Stored data:
============================================================
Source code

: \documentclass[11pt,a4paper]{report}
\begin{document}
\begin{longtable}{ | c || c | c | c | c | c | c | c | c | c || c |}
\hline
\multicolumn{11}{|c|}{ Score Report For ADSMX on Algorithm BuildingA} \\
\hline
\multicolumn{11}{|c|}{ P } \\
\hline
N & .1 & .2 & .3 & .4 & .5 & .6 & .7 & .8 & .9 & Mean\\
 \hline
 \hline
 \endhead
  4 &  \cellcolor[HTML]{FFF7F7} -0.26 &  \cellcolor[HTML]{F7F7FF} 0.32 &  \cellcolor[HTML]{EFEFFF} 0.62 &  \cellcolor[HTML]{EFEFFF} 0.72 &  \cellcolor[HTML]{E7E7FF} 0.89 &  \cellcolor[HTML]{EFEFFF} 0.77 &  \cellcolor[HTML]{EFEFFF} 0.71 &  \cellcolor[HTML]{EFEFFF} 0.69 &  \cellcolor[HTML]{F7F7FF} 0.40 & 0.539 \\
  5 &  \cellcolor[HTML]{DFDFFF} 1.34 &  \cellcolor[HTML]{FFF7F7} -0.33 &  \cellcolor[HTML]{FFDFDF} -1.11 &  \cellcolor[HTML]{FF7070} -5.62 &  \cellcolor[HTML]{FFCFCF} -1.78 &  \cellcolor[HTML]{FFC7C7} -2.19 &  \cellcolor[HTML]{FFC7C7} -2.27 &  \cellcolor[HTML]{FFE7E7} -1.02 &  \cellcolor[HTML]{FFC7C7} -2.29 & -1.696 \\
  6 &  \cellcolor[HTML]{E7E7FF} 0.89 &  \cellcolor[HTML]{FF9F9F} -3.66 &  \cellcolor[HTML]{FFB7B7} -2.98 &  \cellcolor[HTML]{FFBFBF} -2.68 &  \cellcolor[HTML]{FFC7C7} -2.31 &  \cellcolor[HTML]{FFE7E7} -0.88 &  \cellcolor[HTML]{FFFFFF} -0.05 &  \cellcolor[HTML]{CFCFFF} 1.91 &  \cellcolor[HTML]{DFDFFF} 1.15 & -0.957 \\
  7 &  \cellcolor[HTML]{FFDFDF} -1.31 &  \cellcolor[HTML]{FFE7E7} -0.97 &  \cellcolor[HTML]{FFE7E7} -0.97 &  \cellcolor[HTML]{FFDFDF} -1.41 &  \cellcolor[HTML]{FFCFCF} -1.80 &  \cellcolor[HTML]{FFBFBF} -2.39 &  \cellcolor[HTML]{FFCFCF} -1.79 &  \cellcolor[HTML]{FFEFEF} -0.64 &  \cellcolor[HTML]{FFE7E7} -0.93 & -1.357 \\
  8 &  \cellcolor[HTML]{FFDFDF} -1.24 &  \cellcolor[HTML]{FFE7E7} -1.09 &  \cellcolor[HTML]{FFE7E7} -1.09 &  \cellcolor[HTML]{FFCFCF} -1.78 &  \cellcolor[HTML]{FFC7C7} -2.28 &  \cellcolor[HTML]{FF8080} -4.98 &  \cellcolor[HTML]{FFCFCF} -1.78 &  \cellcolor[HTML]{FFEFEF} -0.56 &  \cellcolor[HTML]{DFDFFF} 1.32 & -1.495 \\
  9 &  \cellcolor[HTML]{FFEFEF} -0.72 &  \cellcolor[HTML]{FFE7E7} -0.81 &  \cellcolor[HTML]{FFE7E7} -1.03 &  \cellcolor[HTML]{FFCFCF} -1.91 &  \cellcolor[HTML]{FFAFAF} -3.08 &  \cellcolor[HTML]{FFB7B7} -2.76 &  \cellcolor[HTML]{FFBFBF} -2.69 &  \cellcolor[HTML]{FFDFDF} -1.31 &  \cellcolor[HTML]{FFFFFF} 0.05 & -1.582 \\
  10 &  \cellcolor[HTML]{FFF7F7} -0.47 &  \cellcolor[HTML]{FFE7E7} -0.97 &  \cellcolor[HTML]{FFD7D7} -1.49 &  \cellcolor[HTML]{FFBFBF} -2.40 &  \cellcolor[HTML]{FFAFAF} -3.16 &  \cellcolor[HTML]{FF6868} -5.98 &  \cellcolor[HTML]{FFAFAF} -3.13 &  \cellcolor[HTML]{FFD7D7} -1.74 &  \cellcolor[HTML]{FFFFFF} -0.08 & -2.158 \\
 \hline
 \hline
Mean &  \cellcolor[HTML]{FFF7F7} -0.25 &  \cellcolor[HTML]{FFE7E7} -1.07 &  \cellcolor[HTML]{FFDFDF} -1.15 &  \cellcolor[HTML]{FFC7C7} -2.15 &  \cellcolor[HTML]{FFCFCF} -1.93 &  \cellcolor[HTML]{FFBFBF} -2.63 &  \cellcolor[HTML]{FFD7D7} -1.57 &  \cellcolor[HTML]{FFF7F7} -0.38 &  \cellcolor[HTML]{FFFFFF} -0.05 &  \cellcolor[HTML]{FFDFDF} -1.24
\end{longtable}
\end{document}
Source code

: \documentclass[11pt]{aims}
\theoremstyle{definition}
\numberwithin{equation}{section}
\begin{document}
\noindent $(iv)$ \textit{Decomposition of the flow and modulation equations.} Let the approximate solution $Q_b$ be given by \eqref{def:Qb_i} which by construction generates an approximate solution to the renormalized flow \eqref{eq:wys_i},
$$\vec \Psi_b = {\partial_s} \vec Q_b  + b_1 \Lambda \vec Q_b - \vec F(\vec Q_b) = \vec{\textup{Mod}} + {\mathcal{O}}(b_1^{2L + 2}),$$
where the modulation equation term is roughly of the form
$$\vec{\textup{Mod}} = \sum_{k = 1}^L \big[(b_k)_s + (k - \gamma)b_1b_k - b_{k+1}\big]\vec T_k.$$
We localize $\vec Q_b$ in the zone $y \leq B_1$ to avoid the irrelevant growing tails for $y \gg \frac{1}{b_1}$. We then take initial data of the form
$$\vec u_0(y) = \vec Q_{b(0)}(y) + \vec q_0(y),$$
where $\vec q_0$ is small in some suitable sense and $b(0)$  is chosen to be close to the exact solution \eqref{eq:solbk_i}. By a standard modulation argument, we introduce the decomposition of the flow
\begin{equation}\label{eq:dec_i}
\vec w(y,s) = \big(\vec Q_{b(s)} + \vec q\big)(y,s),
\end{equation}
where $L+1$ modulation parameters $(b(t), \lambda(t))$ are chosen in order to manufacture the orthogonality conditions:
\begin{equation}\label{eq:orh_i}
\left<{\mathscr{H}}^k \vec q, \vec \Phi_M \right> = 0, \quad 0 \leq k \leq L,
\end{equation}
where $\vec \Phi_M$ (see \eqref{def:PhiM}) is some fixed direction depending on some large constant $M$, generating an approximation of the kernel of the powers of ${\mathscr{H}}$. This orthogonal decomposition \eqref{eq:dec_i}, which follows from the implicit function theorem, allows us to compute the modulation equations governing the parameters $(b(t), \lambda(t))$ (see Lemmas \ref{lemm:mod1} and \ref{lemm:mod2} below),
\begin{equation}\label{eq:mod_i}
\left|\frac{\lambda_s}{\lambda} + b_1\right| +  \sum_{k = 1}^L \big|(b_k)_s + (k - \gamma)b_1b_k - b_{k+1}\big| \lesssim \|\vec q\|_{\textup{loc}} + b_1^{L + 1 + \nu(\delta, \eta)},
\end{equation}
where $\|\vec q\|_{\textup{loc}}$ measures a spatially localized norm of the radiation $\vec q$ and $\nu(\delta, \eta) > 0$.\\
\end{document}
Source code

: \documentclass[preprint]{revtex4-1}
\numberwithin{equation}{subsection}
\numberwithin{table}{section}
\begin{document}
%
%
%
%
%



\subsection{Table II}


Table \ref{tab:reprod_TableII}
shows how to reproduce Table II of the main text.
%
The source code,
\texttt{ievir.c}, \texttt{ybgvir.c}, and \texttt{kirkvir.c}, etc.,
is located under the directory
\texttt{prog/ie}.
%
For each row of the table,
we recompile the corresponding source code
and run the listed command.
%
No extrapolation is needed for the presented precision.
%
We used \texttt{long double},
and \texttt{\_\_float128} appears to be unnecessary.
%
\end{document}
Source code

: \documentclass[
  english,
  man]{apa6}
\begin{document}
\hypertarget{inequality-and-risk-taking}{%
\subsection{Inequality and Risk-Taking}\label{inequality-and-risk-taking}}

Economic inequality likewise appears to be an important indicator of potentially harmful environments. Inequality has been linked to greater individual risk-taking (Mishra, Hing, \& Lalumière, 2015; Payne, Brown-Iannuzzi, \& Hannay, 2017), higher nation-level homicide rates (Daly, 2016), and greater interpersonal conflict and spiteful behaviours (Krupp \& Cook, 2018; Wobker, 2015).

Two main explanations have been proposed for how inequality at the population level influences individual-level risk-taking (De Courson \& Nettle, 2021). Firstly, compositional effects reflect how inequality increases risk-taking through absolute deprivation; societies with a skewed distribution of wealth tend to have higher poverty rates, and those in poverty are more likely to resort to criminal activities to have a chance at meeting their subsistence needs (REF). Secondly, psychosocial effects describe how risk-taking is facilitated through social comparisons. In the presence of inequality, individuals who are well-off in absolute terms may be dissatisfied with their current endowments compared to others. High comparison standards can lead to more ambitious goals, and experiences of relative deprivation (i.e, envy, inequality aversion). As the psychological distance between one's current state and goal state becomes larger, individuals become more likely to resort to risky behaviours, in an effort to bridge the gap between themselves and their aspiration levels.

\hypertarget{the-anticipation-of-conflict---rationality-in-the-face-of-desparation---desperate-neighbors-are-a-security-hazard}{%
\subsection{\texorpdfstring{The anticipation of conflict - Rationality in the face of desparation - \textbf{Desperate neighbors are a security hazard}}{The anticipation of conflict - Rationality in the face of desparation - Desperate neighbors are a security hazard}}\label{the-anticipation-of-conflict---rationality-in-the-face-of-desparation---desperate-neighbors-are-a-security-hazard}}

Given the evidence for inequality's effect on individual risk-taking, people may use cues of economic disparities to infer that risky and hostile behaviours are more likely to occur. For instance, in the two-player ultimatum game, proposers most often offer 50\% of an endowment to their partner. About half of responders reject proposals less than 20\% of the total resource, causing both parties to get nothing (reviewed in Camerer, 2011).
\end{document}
============================================================
§ GOAL OF THE EXERCISE:
Filter the records above for "frac" and copy every matching line.

§ WRITTEN ANSWER:
We localize $\vec Q_b$ in the zone $y \leq B_1$ to avoid the irrelevant growing tails for $y \gg \frac{1}{b_1}$. We then take initial data of the form
\left|\frac{\lambda_s}{\lambda} + b_1\right| +  \sum_{k = 1}^L \big|(b_k)_s + (k - \gamma)b_1b_k - b_{k+1}\big| \lesssim \|\vec q\|_{\textup{loc}} + b_1^{L + 1 + \nu(\delta, \eta)},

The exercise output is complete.